As pointed out in Board of Education, disqualification motions are well founded usually in only two kinds of cases: (1) conflicts on interests which undermine the court’s confidence in the vigor of the attorney’s representation of his client, or (2) the attorney is in a position of potentially using privileged information concerning the other side through a prior representation, thus giving his client an unfair advantage. 590 F.2d at 1246. Board of Education speaks in terms of disqualification only if the attorney’s conduct tends to “taint the underlying trial.” W. T. Grant Co. v. Haines, 531 F.2d 671, 678 (2d Cir. 1976). The present Motion involves the former kind of case only; 1. e., an alleged conflict of interest.
The Motion does not allege that Hazel & Thomas have acquired by a past representation any secret or confidence that can be used against the plaintiffs. Even if Mr. Hart counseled both Heine and Alpha in 1989 about the sale of Heine’s Alpha stock, nothing has been shown that would undermine this Court’s confidence in the vigor of Hazel & Thomas’ representation of the defendants in this litigation. The defendants have all agreed to the multiple representation. The aborted sale of Heine’s stock in 1989 is not an issue in this case. Nothing has been brought to the attention of this Court in the year and a half that this suit has been pending that in any way shows a less than vigorous representation of all the defendants by Hazel & Thomas. Further, this court cannot help but notice that plaintiffs’ counsel had to have had at least notice of this alleged dual representation in the latter part of 1989. See Defendant’s Exhibits No. 1 and 2, November 22, 1991. Yet the plaintiffs waited until October 25, 1991, to file the Motion. In all fairness, however, the plaintiffs are entitled to the benefit of the doubt because the possibility of the dual representation did not become clear until Heine’s deposition was taken on October 23, 1991.
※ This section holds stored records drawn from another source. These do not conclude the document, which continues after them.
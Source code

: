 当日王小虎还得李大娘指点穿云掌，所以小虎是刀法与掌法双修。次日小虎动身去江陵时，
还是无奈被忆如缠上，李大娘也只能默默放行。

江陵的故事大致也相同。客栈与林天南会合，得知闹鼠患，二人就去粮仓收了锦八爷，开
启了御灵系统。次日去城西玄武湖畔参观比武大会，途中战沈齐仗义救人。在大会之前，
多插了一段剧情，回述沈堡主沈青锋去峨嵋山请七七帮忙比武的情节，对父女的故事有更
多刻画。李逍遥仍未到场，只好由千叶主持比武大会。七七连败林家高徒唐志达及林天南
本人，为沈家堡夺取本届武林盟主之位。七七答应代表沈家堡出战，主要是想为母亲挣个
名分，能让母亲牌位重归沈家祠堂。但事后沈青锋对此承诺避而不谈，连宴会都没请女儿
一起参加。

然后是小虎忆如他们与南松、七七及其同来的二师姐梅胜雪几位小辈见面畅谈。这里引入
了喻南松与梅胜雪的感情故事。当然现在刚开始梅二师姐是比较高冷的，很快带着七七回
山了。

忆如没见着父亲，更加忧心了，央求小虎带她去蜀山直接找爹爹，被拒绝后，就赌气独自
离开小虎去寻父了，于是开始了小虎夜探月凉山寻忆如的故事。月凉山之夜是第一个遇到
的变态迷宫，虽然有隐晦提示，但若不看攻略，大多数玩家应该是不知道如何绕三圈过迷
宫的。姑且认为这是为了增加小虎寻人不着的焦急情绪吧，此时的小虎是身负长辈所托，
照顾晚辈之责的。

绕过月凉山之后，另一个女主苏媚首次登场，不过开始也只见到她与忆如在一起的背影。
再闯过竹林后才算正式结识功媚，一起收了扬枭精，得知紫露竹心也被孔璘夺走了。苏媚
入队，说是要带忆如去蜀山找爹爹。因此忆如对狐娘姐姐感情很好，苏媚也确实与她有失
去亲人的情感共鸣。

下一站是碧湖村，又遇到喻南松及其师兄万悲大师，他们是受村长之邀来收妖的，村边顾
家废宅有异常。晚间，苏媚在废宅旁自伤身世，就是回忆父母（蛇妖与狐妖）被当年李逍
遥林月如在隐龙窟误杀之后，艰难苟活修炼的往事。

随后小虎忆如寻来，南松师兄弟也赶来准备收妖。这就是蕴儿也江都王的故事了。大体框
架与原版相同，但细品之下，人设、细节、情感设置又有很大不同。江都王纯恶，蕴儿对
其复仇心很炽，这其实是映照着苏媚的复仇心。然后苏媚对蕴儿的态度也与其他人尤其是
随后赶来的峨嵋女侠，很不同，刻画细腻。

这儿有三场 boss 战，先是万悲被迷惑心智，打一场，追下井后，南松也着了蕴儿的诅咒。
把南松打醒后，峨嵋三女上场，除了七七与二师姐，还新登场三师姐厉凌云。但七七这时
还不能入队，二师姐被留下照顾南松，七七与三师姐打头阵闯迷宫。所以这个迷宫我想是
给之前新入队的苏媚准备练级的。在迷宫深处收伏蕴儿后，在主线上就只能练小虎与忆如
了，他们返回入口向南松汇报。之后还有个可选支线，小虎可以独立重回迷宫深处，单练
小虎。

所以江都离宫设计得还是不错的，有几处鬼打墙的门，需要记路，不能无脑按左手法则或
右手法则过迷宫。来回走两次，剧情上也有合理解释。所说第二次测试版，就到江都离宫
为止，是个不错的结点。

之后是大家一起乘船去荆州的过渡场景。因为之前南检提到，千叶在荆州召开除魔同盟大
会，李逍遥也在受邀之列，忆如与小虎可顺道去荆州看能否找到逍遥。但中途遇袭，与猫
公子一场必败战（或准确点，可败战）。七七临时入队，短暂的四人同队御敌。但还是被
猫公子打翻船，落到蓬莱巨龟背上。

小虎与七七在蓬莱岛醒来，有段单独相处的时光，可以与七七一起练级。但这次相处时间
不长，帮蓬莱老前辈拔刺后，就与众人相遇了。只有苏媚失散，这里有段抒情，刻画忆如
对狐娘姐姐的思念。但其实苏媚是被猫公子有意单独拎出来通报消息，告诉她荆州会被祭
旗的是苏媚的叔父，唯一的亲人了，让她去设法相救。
In the final analysis, I feel that this is precisely the kind of situation in which the Fourth Circuit Court of Appeals cautioned against a mechanical application of the Code of Professional Responsibility. Perhaps there may have been an ethical violation in 1989. I am always mindful of ethical violations by attorneys, but on a motion for disqualification of counsel, a court cannot just mechanically disqualify because there has been an ethical violation. There is no present *54violation of the Code of Professional Responsibility. I am not unaware of the strategic advantage of a disqualification motion. Perhaps Mr. Hart’s prior involvement with Heine and Alpha may affect Hazel & Thomas’ evaluation of this case. Perhaps counsel without any prior involvement would evaluate the case differently, be of a view more closely akin to plaintiffs’ counsel, and be more willing to settle. But that is not a reason to disqualify counsel. Nothing has been alleged by the plaintiffs which warrants the disqualification of Hazel & Thomas as counsel for the defendants.
Let counsel for the defendants prepare an order denying the Motion to which plaintiffs’ counsel may note an exception.